(Saved entries)
·····

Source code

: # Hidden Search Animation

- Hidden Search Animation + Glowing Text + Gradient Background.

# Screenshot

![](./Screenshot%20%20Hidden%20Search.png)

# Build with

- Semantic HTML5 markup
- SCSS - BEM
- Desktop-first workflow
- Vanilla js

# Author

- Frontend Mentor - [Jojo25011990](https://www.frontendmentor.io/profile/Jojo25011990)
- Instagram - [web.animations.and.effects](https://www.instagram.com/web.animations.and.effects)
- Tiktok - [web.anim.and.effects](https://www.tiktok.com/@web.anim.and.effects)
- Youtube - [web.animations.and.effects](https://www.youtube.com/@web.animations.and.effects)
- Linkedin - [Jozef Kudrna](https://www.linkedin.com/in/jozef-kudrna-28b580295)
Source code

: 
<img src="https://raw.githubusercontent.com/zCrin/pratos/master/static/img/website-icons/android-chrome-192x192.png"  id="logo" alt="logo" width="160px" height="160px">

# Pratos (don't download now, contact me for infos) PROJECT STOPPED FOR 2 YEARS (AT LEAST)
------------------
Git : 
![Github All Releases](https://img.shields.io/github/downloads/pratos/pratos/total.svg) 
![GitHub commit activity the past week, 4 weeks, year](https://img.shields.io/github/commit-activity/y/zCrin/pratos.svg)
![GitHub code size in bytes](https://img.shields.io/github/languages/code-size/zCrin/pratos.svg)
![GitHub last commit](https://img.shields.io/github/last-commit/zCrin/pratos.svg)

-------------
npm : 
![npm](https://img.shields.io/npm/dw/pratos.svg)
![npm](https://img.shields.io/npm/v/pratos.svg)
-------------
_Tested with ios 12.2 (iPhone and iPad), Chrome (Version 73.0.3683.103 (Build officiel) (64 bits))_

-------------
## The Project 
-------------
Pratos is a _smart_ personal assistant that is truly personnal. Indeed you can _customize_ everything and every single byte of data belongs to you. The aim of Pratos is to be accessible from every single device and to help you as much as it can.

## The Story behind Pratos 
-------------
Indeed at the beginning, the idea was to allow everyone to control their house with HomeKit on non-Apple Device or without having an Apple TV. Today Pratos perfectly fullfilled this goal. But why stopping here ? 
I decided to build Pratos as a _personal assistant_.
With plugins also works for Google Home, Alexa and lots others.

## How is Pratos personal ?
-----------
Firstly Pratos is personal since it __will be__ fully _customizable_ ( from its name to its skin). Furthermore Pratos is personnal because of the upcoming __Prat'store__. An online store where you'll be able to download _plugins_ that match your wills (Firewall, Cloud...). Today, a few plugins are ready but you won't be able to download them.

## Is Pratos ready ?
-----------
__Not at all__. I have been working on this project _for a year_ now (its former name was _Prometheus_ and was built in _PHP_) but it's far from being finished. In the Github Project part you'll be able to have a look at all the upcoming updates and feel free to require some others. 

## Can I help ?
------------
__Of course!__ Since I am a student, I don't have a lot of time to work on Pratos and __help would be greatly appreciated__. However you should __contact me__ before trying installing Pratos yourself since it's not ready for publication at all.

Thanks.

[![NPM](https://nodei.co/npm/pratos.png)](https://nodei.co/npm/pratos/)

·····

ABOUT THIS TASK:
Which lines above include "Screenshot"? Show each of them by copying it.

REPLY:
# Screenshot
![](./Screenshot%20%20Hidden%20Search.png)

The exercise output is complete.